Desafio de adaptar a atuação omnichannel faz varejo e instituições financeiras investirem no conceito payments 5.0 – que sugere a inclusão de novos métodos e tecnologias na forma de pagamento – a fim de garantir uma melhor jornada aos consumidores e aumento na lucratividade

|Por Ana Carolina Lahr|

 

Se por um lado o varejista já sabe que quanto mais formas de pagamento alternativas oferecer maiores serão as chances de ampliar suas vendas, o fortalecimento do e-commerce durante a pandemia e a busca pela melhor jornada omnichannel no pós-pandemia mostram, cada vez mais, a importância da convergência dos meios de pagamento nos ambientes on-line e presencial. Com isso, soluções tidas como “alternativas” passam a disputar espaço nas transações com meios tradicionalmente dominantes como o cartão de crédito e o dinheiro em espécie. 
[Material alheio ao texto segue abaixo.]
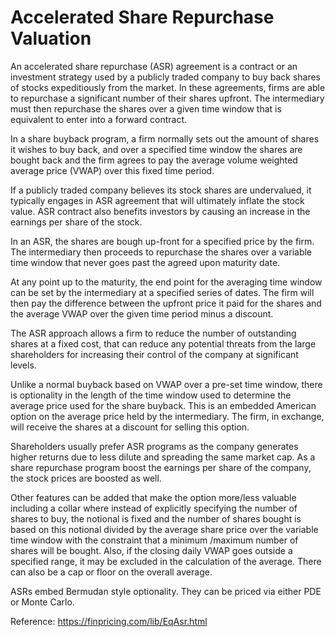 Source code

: # Accelerated Share Repurchase Valuation

An accelerated share repurchase (ASR) agreement is a contract or an investment strategy used by a publicly traded company to buy back shares of stocks expeditiously from the market. In these agreements, firms are able to repurchase a significant number of their shares upfront. The intermediary must then repurchase the shares over a given time window that is equivalent to enter into a forward contract. 

In a share buyback program, a firm normally sets out the amount of shares it wishes to buy back, and over a specified time window the shares are bought back and the firm agrees to pay the average volume weighted average price (VWAP) over this fixed time period. 

If a publicly traded company believes its stock shares are undervalued, it typically engages in ASR agreement that will ultimately inflate the stock value. ASR contract also benefits investors by causing an increase in the earnings per share of the stock.

In an ASR, the shares are bough up-front for a specified price by the firm. The intermediary then proceeds to repurchase the shares over a variable time window that never goes past the agreed upon maturity date. 

At any point up to the maturity, the end point for the averaging time window can be set by the intermediary at a specified series of dates. The firm will then pay the difference between the upfront price it paid for the shares and the average VWAP over the given time period minus a discount. 

The ASR approach allows a firm to reduce the number of outstanding shares at a fixed cost, that can reduce any potential threats from the large shareholders for increasing their control of the company at significant levels.

Unlike a normal buyback based on VWAP over a pre-set time window, there is optionality in the length of the time window used to determine the average price used for the share buyback. This is an embedded American option on the average price held by the intermediary. The firm, in exchange, will receive the shares at a discount for selling this option. 

Shareholders usually prefer ASR programs as the company generates higher returns due to less dilute and spreading the same market cap. As a share repurchase program boost the earnings per share of the company, the stock prices are boosted as well.

Other features can be added that make the option more/less valuable including a collar where instead of explicitly specifying the number of shares to buy, the notional is fixed and the number of shares bought is based on this notional divided by the average share price over the variable time window with the constraint that a minimum /maximum number of shares will be bought. Also, if the closing daily VWAP goes outside a specified range, it may be excluded in the calculation of the average. There can also be a cap or floor on the overall average.

ASRs embed Bermudan style optionality. They can be priced via either PDE or Monte Carlo.


Reference:
https://finpricing.com/lib/EqAsr.html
Essa é a percepção do The Global Payments Report 2022, elaborado pela Fidelity National Information (Fis). Considerando que as divisões tradicionais entre o setor bancário, os pagamentos e o comércio deixaram de existir e que o mundo conectado vem criando oportunidades para moldar o futuro do comércio e dos serviços financeiros, em sua sétima edição o relatório apresentou uma avaliação de como os consumidores realizam pagamentos nas compras on-line e nos pontos de venda (PDVs) em 40 mercados no mundo, entre eles o Brasil.

Como resultado, constatou que o cartão de crédito ainda representa o maior percentual de transações de pagamentos no país, tanto no meio físico quanto no digital, mas os meios alternativos, como os pagamentos instantâneos como Pix e créditos no formato Buy Now, Pay Later (BNPL) têm ganhado relevância, com boas expectativas de crescimento para os próximos anos.

E-commerce x PDV

No âmbito do comércio eletrônico, os cartões de crédito representaram 44,7% das transações no país – o maior índice da América Latina – e a expectativa é que o método continue liderando até 2025. As transferências bancárias, cartões de débito, carteiras digitais e opções pós-pagamento oferecidas pelo boleto bancário renderam, cada uma, mais de 10% dos gastos no segmento.

Embora a América Latina aponte para uma queda na participação das transferências bancárias no comércio eletrônico, o relatório constatou que desde a introdução do sistema de pagamento instantâneo Pix, em novembro de 2020, o oposto está ocorrendo no Brasil. Com isso, a previsão é de que a modalidade suba significativamente no país, de 10,9% para quase 18% em 2025.

Já nos pontos de venda (PDVs) físicos, mesmo com o fechamento de muitos negócios provocado pela pandemia, o relatório global constatou que o dinheiro em espécie ocupou o topo das transações (35,6%) na América Latina em 2021. 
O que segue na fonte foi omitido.